··· DATA ···

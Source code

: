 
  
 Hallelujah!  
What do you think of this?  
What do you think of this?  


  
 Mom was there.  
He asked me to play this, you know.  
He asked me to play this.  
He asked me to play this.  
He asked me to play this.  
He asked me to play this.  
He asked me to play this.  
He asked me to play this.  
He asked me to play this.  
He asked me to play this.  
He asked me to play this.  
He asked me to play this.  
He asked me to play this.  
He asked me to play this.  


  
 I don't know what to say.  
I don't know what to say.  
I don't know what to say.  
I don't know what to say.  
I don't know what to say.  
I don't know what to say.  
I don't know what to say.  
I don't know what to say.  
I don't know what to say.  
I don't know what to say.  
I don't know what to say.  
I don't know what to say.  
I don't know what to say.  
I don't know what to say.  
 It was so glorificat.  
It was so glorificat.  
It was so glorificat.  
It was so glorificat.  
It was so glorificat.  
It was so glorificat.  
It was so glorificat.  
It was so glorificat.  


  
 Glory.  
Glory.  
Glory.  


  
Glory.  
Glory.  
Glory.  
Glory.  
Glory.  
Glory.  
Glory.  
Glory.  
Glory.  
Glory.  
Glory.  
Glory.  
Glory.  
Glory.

···

**TASK TO CARRY OUT**
Could you copy every record above exactly as it appears?

**RESULT FOR THIS TASK**
Source code

: 
  
 Hallelujah!  
What do you think of this?  
What do you think of this?  


  
 Mom was there.  
He asked me to play this, you know.  
He asked me to play this.  
He asked me to play this.  
He asked me to play this.  
He asked me to play this.  
He asked me to play this.  
He asked me to play this.  
He asked me to play this.  
He asked me to play this.  
He asked me to play this.  
He asked me to play this.  
He asked me to play this.  
He asked me to play this.  


  
 I don't know what to say.  
I don't know what to say.  
I don't know what to say.  
I don't know what to say.  
I don't know what to say.  
I don't know what to say.  
I don't know what to say.  
I don't know what to say.  
I don't know what to say.  
I don't know what to say.  
I don't know what to say.  
I don't know what to say.  
I don't know what to say.  
I don't know what to say.  
 It was so glorificat.  
It was so glorificat.  
It was so glorificat.  
It was so glorificat.  
It was so glorificat.  
It was so glorificat.  
It was so glorificat.  
It was so glorificat.  


  
 Glory.  
Glory.  
Glory.  


  
Glory.  
Glory.  
Glory.  
Glory.  
Glory.  
Glory.  
Glory.  
Glory.  
Glory.  
Glory.  
Glory.  
Glory.  
Glory.  
Glory.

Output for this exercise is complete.